Due to this 'trigger', your stomach muscles have learned to contract (squeeze) and cause some pressure which pushes the food/or liquid back up the food pipe (your oesophagus).
Even though the trigger event might be over, this reflex still stays like a learned habit.
My rumination management plan
There are 4 parts to help you manage your rumination these are:
- Part 1. Psychoeducation & Self-monitoring
- Part 2. Diaphragmatic breathing to prevent rumination from happening
- Part 3. Strategies to managing your urges and triggers to ruminate
- Part 4. Your plan to prevent rumination in the future
Tips for parents to help young people with rumination
Parents of young people with pain or physical symptoms often express how helpless they feel and how they wish there was something they could do to help their child, manage symptoms. Well research shows that there are a number of things parents can do to help!
1. Research shows that with time and helping your child engage in the strategies outlined above e.g. diaphragmatic breathing, physical activity that rumination will resolve. Many children with these problems do extremely well and have full, productive and happy lives.
2. We know that if parents pay attention to the rumination/vomiting that it can keep the symptoms going for longer. Instead, try to give your child attention when engaged in physical activity or talk to your child and see what fun activities you could do together.
3. Please know that it is okay and even preferable not to regularly ask your child about their pain/symptoms. Symptoms tend to worsen when children attend to it and improves when they are distracted from it.
4. Many families hold the idea that the treatment process will first involve resolution of the child’s symptoms and, second, resumption of normal activities. However from working with other children with these symptom e.g. pain, nausea, vomiting we know that these symptoms typically resolve only after the child has been engaging in her normal activities for some period of time.
5. Interventions that stabilize sleep are powerful because the circadian clock regulates all the components of the stress system, increases the child’s capacity to self-regulate. Talk to your child about leaving their phone downstairs or turned off at bedtime. A screen free, dark, cool room is best when helping your child to get a good night sleep.
6. Similarly, eating a healthy breakfast, lunch and dinner and two small snacks daily, helps regulate your child’s digestive system and prevents them getting overly hungry/stressed.

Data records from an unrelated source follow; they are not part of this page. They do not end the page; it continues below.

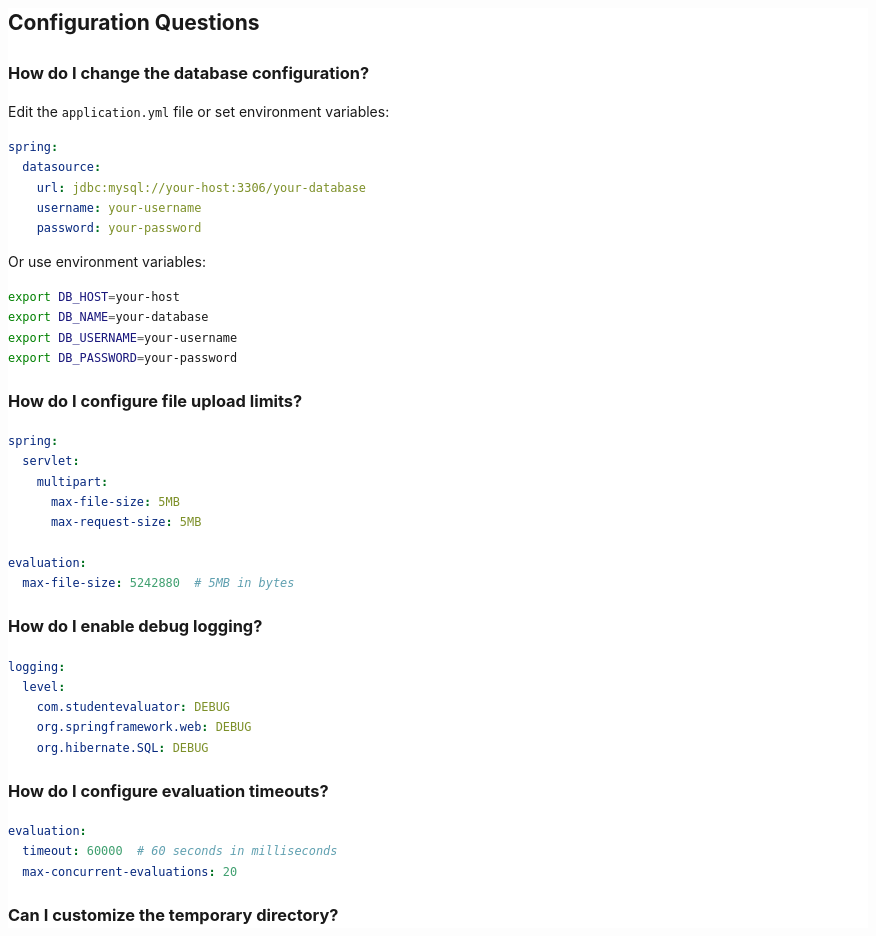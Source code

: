 ## Configuration Questions

### How do I change the database configuration?

Edit the `application.yml` file or set environment variables:

```yaml
spring:
  datasource:
    url: jdbc:mysql://your-host:3306/your-database
    username: your-username
    password: your-password
```

Or use environment variables:
```bash
export DB_HOST=your-host
export DB_NAME=your-database
export DB_USERNAME=your-username
export DB_PASSWORD=your-password
```

### How do I configure file upload limits?

```yaml
spring:
  servlet:
    multipart:
      max-file-size: 5MB
      max-request-size: 5MB

evaluation:
  max-file-size: 5242880  # 5MB in bytes
```

### How do I enable debug logging?

```yaml
logging:
  level:
    com.studentevaluator: DEBUG
    org.springframework.web: DEBUG
    org.hibernate.SQL: DEBUG
```

### How do I configure evaluation timeouts?

```yaml
evaluation:
  timeout: 60000  # 60 seconds in milliseconds
  max-concurrent-evaluations: 20
```

### Can I customize the temporary directory?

7. Talk to your child’s Year Head in school, let them know that your child has rumination syndrome and that they may need to use the bathroom more often. Check in to see how your child is getting on socially and academically. Is your child experiencing other stressors that can be resolved?
8. Listen to your child’s voice. Give them the choice as to which strategies to manage their pain they enjoy and therefore wants to prioritize. Creating a sense of ownership over the treatment programme helps your child to engage and gives them a sense of mastery and control.
9. Take time to self-care. It is stressful and worrying when your child is in pain or experiencing physical symptoms. Take time to do something you like, this can help to recharge your own batteries. Model to your child how you manage stress.
10. Use the supports available to you, your partner, a grandparent or your child’s favourite aunt, remember you are not alone when trying to support your child.